Герберт Уэллс - Собрание сочинений в 15 томах. Том 6
— Друг?
— Да, друг!
— Зачем же ты прячешь ее письма?
— Потому что, говорю я тебе, ты все равно не поймешь, о чем она пишет. Хватит спорить. Хватит. Ты ревнуешь, вот и все.
— А кто не стал бы ревновать?
Он посмотрел на нее так, будто не понял вопроса. Рассуждать на эту тему было трудно, непреодолимо трудно. Он оглядел комнату, желая переменить разговор. На столе, напоминая ему о потраченном даром времени, лежала тетрадь, которую он разыскал среди ее романов. Гнев снова овладел им, и он опять вернулся к началу их ссоры.
— Так продолжаться не может! — яростно размахивая руками, выкрикнул он. — Так продолжаться не может! Разве я в состоянии здесь работать? Разве я в состоянии здесь что-нибудь делать?
Он сделал три шага и остановился там, где было побольше простора.
— Я этого не потерплю! Я не намерен этого терпеть! Ссоры, придирки, неприятности! Нынче утром я хотел работать. Хотел просмотреть старые записи. А ты затеяла ссору…
Подобная несправедливость заставила Этель тоже перейти на крик.
— Ссору затеяла не я…
В ответ на это можно было только завопить. И Люишем не преминул это сделать.

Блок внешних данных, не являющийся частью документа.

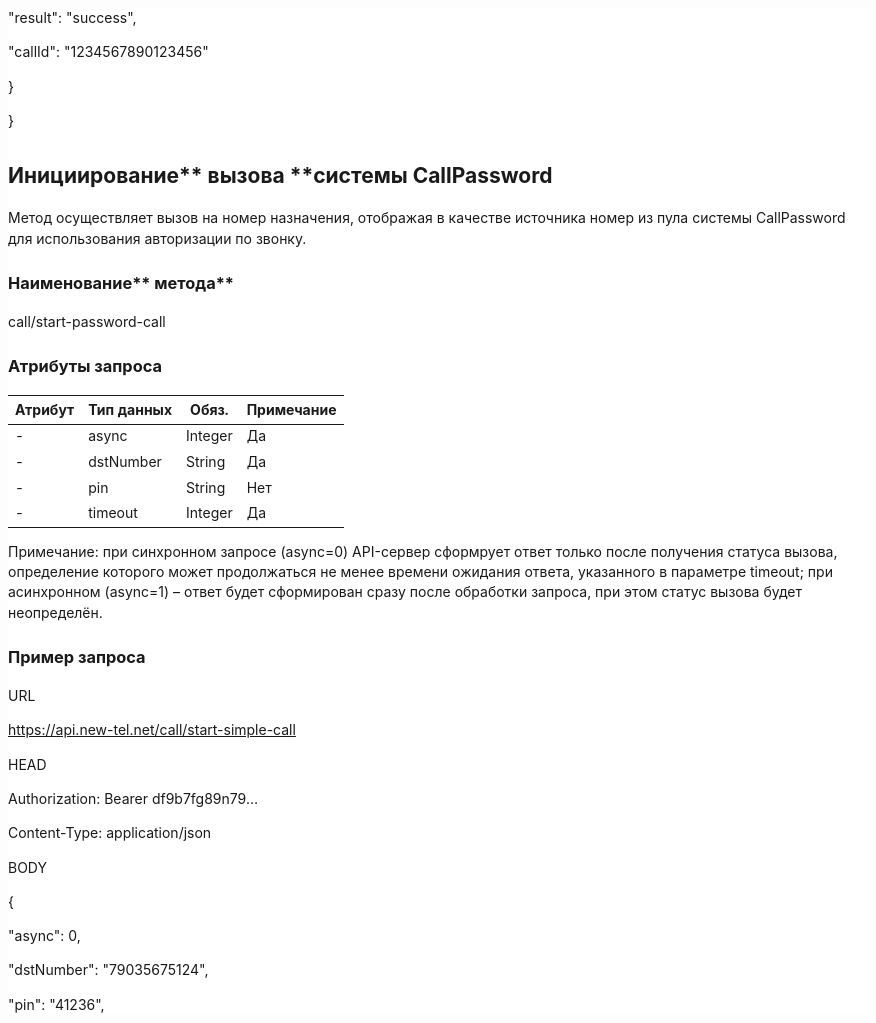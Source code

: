 &quot;result&quot;: &quot;success&quot;,

&quot;callId&quot;: &quot;1234567890123456&quot;

}

}

##

## **Инициирование**** вызова ****системы**  **CallPassword**

Метод осуществляет вызов на номер назначения, отображая в качестве источника номер из пула системы CallPassword для использования авторизации по звонку.

### **Наименование**** метода**

call/start-password-call

### **Атрибуты запроса**

| **Атрибут** | **Тип данных** | **Обяз.** | **Примечание** |
| --- | --- | --- | --- |
| - | async | Integer | Да | Флаг асинхронности запроса, число 0 или 1 |
| - | dstNumber | String | Да | Номер телефона назначения, от 9 до 15 десятичных цифр, не начиная с 0 или &quot;+&quot; |
| - | pin | String | Нет | Код, который будет использован как последние 5 цифр номера источника, 5 десятичных цифр, необязательный параметр, в случае отсутствия будет сгенерирован API-сервером |
| - | timeout | Integer | Да | Время ожидания ответа в секундах, число от 20 до 99, необязательный параметр, в случае отсутствия время ожидания ответа будет установлено 20 секунд |

Примечание: при синхронном запросе (async=0) API-сервер сформрует ответ только после получения статуса вызова, определение которого может продолжаться не менее времени ожидания ответа, указанного в параметре timeout; при асинхронном (async=1) – ответ будет сформирован сразу после обработки запроса, при этом статус вызова будет неопределён.

### **Пример запроса**

URL

https://api.new-tel.net/call/start-simple-call

HEAD

Authorization: Bearer df9b7fg89n79…

Content-Type: application/json

BODY

{

&quot;async&quot;: 0,

&quot;dstNumber&quot;: &quot;79035675124&quot;,

&quot;pin&quot;: &quot;41236&quot;,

— Ты затеяла ссору! — орал он. — Подняла крик! Спорить!.. Ревновать меня! Подумать только! Ну разве я в состоянии здесь что-нибудь делать? Разве можно жить в таком доме? Я уйду. Слышишь, я ухожу! Пойду в Кенсингтон и буду там работать.
Тут слова его иссякли, а Этель, как видно, только собиралась с силами. Он воинственно огляделся в поисках последнего аргумента. Действовать следовало немедленно. На столике лежал толстый том «Позвоночных» Хаксли. Он схватил его, размахнулся и с силой запустил в пустой камин.
Мгновение, казалось, будто он ищет, что бы еще швырнуть. На комоде он заметил свою шляпу и, схватив ее, с трагическим видом зашагал к выходу.
У двери он минутку помедлил, потом распахнул ее и яростно захлопнул за собой. Оповестив таким образом весь мир о справедливости своего гнева, он с достоинством вышел на улицу.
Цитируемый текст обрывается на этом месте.